EXERCISE DIRECTIONS
Print exactly what the entries say, line by line, from the first line down to the one with "Once Node.js is", inclusive.

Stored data
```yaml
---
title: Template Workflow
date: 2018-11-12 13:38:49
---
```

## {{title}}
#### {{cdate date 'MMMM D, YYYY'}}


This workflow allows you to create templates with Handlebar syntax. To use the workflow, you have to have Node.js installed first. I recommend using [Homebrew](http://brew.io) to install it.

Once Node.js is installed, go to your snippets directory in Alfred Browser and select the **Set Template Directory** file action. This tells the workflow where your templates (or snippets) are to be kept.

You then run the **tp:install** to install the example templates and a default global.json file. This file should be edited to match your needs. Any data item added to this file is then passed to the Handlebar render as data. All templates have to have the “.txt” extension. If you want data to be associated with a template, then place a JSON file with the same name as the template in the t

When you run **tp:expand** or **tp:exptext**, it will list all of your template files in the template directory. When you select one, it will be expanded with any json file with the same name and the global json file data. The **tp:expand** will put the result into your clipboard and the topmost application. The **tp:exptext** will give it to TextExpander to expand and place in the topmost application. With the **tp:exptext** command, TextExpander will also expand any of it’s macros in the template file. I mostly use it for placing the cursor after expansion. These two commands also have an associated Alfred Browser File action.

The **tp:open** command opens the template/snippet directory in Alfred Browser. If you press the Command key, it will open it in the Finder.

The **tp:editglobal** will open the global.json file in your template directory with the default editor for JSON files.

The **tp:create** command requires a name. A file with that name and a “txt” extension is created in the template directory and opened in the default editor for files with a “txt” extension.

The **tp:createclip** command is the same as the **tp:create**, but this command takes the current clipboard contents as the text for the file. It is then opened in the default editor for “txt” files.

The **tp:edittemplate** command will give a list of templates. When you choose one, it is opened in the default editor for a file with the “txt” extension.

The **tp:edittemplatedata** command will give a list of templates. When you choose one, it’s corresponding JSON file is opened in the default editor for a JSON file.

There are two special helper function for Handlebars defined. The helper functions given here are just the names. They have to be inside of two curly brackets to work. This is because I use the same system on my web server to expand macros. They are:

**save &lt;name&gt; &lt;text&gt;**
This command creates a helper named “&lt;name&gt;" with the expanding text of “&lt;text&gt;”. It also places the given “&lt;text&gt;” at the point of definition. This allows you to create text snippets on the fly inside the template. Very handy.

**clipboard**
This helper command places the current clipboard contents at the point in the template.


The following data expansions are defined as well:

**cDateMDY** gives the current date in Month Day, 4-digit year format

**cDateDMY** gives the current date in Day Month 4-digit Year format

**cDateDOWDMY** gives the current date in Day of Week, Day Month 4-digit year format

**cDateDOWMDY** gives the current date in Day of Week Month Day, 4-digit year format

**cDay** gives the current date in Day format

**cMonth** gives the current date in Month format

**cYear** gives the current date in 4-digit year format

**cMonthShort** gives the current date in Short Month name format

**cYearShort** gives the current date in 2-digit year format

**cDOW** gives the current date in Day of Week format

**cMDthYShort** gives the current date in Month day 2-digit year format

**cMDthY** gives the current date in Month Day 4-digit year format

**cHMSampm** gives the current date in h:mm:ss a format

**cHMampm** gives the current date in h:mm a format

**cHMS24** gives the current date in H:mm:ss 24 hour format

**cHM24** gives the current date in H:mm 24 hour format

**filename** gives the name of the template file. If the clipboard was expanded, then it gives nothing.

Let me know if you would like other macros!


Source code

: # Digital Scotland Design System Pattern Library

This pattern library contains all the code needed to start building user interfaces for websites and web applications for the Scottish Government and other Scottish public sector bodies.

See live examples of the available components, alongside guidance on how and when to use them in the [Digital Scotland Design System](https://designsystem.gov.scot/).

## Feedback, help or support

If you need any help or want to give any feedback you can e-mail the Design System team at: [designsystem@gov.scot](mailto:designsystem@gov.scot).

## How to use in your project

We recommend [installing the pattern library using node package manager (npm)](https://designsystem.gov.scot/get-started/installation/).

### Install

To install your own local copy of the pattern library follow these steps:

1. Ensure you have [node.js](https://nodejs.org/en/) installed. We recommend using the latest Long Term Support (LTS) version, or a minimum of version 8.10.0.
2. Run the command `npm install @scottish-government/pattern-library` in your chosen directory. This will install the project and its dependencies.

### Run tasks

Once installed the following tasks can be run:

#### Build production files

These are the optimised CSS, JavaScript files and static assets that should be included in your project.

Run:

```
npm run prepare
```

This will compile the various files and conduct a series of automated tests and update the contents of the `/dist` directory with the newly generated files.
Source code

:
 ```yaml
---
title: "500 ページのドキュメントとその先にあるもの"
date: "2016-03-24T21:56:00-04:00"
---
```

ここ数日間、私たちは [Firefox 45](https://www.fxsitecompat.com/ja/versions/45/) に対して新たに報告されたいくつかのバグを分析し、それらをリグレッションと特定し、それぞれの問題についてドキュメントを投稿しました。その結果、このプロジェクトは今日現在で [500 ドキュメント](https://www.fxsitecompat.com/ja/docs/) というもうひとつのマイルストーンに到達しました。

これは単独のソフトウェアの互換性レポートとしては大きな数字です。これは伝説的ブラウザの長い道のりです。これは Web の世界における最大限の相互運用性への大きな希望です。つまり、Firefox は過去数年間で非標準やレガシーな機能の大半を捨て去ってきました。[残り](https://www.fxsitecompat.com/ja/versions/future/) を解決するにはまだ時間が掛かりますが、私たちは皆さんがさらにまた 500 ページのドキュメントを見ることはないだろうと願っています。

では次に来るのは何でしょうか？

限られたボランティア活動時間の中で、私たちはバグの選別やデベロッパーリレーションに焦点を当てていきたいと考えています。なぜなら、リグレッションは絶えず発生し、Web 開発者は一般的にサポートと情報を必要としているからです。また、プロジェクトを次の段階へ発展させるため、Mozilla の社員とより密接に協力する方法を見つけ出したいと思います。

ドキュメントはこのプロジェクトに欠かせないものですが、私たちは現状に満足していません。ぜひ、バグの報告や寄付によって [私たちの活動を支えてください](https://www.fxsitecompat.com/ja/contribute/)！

FINISHED EXERCISE
```yaml
---
title: Template Workflow
date: 2018-11-12 13:38:49
---
```

## {{title}}
#### {{cdate date 'MMMM D, YYYY'}}


This workflow allows you to create templates with Handlebar syntax. To use the workflow, you have to have Node.js installed first. I recommend using [Homebrew](http://brew.io) to install it.

Once Node.js is installed, go to your snippets directory in Alfred Browser and select the **Set Template Directory** file action. This tells the workflow where your templates (or snippets) are to be kept.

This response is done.